There are four aspects of this experience that are common. The first is that I was able to fly easily. The second is that I let my emotions run out of control. The third is that I focused my attention on intricate details and this close focus forced me out of the OBE. The fourth is the feeling of heaviness. Most people attribute this to the physical body recalling the astral body.
Dreaming, lucid dreaming, and OBE states can easily transition from one to the other. However, despite that mutability, the quality of experience is different, and the dreamer can easily sense this difference.
The dominant frequency in the EEG pattern is indicative of the current state of the brain. Meditation involves altering one’s brain frequency to a desired state on demand. It can take years to learn the techniques of meditation, but the same effect may be induced artificially since brain waves can be altered by listening to tone frequencies.
Listening to a click played at 4 Hz will cause brainwaves to slow down to the same frequency. This phenomenon is called entrainment or frequency following response. It can be done by playing a series of percussive sounds that gradually slow down to the theta wave level of 4 per second.
An alternate method is to play a pure low-frequency sound. The brain will adjust to match. This works for faster brainwaves but is ineffective for slower brain states because humans cannot hear extremely low frequencies. A special technique called binaural-beats is used to generate the required slow signals.
Parallel Universe Theory
The concept of parallel universes is supported to a certain extent by modern quantum physics. One interpretation states that the universe splits every time there is a choice made on a quantum level. If a photon has the alternative of going through one slit or a second slit in the classic double-slit experiment, it will go through one in one universe and through the other in a second universe. The two universes may then merge into a single universe or not.

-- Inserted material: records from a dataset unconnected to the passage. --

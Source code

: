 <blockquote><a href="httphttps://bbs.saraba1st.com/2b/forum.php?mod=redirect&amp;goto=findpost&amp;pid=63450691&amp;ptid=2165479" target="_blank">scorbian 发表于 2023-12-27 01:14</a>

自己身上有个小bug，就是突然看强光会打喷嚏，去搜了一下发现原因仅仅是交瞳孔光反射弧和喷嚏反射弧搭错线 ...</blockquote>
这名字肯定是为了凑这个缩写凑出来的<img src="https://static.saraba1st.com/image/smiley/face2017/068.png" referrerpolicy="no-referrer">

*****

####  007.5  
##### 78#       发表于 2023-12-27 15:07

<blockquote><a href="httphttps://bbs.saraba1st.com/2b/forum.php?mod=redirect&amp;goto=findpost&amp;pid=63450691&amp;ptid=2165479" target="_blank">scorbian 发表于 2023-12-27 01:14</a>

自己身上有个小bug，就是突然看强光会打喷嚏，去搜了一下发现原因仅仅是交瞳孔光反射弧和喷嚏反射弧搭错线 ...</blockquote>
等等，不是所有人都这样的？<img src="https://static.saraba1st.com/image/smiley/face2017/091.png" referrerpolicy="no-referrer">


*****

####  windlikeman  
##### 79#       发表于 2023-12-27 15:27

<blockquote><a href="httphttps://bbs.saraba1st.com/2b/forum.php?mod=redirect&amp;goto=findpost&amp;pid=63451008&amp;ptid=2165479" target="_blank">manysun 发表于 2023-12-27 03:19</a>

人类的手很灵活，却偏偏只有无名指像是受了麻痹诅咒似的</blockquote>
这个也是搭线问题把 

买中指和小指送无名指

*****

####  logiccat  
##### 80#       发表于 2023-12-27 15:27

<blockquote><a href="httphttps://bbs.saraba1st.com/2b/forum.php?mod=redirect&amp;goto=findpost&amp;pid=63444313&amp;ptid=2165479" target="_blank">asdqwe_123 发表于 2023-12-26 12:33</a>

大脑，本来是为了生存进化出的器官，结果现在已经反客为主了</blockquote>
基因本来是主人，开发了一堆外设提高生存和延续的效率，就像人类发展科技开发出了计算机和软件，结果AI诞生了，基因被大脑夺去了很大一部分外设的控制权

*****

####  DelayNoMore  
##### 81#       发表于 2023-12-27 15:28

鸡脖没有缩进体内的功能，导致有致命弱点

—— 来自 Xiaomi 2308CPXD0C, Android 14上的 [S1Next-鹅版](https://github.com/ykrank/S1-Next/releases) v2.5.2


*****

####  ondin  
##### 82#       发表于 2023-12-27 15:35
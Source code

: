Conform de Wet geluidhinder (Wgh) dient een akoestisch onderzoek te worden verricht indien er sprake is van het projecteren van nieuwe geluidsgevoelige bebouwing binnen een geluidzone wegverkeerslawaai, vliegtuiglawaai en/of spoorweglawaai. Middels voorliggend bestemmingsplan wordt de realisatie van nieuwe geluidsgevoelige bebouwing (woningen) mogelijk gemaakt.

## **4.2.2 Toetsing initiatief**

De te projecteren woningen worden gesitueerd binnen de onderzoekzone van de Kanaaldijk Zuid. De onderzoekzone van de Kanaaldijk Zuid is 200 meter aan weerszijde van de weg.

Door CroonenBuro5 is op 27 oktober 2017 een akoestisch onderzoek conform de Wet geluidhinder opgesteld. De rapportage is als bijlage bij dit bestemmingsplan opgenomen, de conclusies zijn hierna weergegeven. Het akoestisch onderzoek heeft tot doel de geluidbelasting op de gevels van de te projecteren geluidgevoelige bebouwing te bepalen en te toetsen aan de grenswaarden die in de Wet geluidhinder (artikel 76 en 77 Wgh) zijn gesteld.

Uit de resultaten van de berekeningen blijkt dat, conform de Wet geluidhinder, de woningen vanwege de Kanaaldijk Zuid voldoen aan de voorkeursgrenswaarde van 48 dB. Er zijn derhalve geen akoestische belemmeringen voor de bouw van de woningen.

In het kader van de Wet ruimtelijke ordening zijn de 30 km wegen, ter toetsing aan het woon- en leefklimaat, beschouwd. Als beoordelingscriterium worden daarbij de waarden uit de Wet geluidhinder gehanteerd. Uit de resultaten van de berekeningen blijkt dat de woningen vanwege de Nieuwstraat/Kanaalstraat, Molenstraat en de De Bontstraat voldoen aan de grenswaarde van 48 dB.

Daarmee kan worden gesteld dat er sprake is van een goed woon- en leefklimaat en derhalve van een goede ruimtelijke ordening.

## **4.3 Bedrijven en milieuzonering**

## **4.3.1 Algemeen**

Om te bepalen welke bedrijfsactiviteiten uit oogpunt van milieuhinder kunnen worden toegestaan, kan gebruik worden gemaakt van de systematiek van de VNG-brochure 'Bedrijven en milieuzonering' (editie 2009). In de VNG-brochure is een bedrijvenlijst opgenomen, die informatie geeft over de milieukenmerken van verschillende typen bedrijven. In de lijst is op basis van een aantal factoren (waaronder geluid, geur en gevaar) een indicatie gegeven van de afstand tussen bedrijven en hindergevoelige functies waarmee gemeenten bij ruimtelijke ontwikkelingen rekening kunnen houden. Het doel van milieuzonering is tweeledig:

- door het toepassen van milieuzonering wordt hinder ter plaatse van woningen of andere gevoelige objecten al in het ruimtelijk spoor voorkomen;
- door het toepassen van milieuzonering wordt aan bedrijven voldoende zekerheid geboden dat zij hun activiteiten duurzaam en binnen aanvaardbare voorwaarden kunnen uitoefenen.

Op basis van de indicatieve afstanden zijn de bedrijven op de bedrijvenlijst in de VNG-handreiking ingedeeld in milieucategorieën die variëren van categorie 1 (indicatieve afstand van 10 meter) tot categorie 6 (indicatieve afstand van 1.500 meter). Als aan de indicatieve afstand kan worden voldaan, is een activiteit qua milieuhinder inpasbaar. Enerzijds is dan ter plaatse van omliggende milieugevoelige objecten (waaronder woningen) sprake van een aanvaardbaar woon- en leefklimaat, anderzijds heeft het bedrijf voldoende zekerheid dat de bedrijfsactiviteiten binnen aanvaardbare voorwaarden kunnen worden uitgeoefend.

Based on this idea, it seems to me, since our brains operate at least partially on a quantum level, that any binary decision we make would result in two universes.
If this is the case, it means that we don’t emerge from our body in the same universe in which our body resides. This removes some limitations and appears to allow our projected mind to move into various levels of the real-time environment as reported by many OBE experiencers.

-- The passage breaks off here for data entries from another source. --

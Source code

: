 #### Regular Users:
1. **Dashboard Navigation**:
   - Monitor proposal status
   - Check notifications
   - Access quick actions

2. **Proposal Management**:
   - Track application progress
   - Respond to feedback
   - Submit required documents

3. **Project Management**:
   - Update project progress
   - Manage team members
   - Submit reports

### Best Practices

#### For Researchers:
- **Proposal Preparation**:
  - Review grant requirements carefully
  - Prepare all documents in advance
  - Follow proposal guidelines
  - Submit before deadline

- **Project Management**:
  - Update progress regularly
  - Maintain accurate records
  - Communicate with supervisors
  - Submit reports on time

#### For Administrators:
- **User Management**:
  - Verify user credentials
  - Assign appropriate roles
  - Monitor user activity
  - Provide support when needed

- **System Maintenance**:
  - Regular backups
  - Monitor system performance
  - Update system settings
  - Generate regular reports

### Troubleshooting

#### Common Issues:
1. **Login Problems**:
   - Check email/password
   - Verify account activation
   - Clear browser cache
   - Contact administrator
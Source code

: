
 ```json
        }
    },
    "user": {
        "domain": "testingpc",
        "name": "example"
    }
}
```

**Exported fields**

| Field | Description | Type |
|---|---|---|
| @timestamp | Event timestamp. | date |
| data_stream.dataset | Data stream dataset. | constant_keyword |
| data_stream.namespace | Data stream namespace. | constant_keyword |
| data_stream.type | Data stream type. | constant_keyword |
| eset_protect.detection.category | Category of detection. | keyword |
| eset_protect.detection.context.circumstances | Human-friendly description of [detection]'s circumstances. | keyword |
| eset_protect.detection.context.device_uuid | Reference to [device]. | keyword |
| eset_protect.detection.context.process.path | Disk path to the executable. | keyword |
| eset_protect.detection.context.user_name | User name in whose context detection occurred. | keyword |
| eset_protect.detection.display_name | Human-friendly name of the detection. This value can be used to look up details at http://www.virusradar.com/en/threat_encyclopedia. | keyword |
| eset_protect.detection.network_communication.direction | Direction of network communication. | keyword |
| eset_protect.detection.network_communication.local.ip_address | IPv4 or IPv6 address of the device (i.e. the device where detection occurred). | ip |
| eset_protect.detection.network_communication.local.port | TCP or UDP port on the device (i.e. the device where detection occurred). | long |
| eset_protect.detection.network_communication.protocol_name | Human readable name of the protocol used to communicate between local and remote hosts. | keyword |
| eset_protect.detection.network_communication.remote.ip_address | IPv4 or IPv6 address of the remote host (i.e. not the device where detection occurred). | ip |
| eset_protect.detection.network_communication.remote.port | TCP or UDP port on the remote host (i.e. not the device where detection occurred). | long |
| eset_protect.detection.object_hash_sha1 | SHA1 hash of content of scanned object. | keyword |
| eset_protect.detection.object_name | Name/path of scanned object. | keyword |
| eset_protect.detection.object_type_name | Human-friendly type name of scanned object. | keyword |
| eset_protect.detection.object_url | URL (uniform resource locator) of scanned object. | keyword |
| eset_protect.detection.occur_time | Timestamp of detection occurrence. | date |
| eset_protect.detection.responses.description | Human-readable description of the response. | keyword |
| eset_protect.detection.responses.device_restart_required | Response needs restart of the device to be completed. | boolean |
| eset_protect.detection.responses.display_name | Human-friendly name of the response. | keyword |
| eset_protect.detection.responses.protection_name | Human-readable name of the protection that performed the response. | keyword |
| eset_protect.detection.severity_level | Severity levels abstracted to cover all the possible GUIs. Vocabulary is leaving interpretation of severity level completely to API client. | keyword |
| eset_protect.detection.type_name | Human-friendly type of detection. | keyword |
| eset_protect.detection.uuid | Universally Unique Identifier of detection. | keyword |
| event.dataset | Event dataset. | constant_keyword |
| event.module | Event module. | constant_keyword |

Writing an OBE into a Story
In one of my novels, my male lead is a Clovis-culture hunter of about 13,000 years ago. While I was writing the book, I, purely by chance, had a rather amazing lucid dream. It was so vivid that I wrote it down and later when it became necessary to give Cadeyrin (my character) a motive for backtracking, I blended my experience into the story.
It took several rewrites to get it right, but after I finished, I had added an entire chapter in which Cadeyrin, previously trained as a Shaman, is able to determine the location of Kathleen Whitby, my modern female lead, who has accidentally translated through time to the Younger Dryas Period of the North American Pleistocene.

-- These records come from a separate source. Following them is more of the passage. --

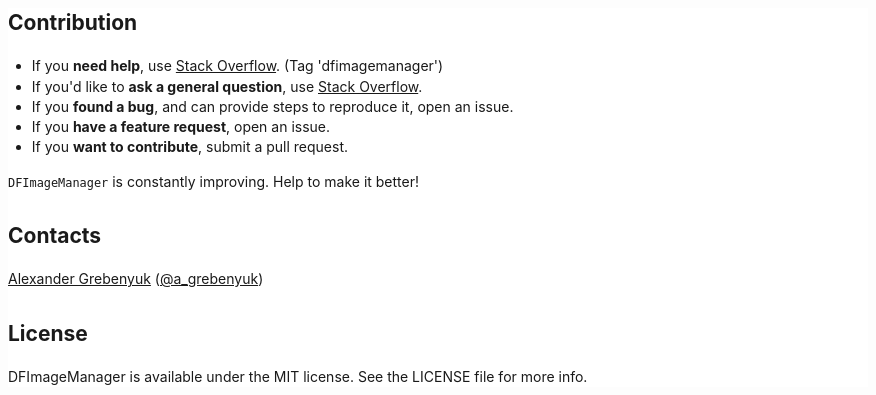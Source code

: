 ## Contribution
 
- If you **need help**, use [Stack Overflow](http://stackoverflow.com/questions/tagged/dfimagemanager). (Tag 'dfimagemanager')
- If you'd like to **ask a general question**, use [Stack Overflow](http://stackoverflow.com/questions/tagged/dfimagemanager).
- If you **found a bug**, and can provide steps to reproduce it, open an issue.
- If you **have a feature request**, open an issue.
- If you **want to contribute**, submit a pull request.

`DFImageManager` is constantly improving. Help to make it better!

## Contacts
[Alexander Grebenyuk](https://github.com/kean) ([@a_grebenyuk](https://twitter.com/a_grebenyuk))

## License
DFImageManager is available under the MIT license. See the LICENSE file for more info.
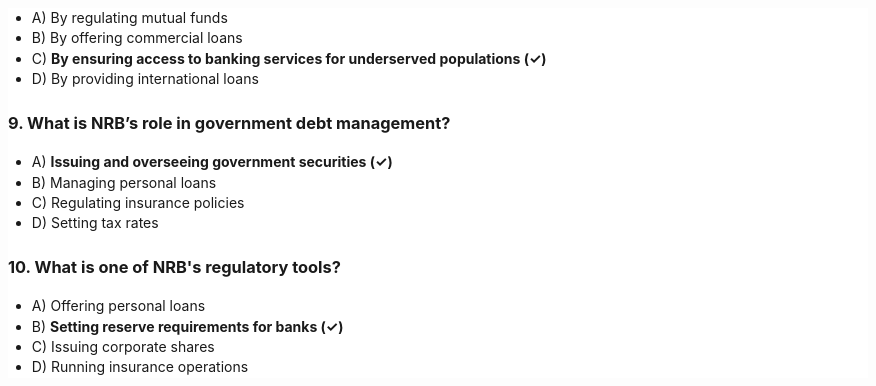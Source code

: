 - A) By regulating mutual funds
- B) By offering commercial loans
- C) **By ensuring access to banking services for underserved populations (✓)**
- D) By providing international loans

### 9. What is NRB’s role in government debt management?

- A) **Issuing and overseeing government securities (✓)**
- B) Managing personal loans
- C) Regulating insurance policies
- D) Setting tax rates

### 10. What is one of NRB's regulatory tools?

- A) Offering personal loans
- B) **Setting reserve requirements for banks (✓)**
- C) Issuing corporate shares
- D) Running insurance operations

As an example, here’s a brief section (Copyright 2016) from chapter eight of Heart of Fire Time of Ice. I used italics to indicate where Cadeyrin entered an altered mental state.
Cadeyrin tentatively started off towards the flickering light along an old bison path worn in the prairie grass. After a few steps, he became aware that a friendly animal spirit was leading him.
Wolves suddenly howled in the near distance. The eerie sound led him to recognize his guide as his personal wolf spirit.
Together he and the spirit walked through the grass until they came to a rise, which they ascended. On the other side was the open space with his fire in the middle. It had burned down in his absence and was guttering, sending out flickers of flame as the wind ignited gasses rising from the coals. As he stepped into the open space, he sensed other spiritual entities around the area, but none intruded on his immediate consciousness.
The wolves came closer as he built up the fire, but he felt no threat from them. It was as if they were just curious about his presence and waiting to see what would happen.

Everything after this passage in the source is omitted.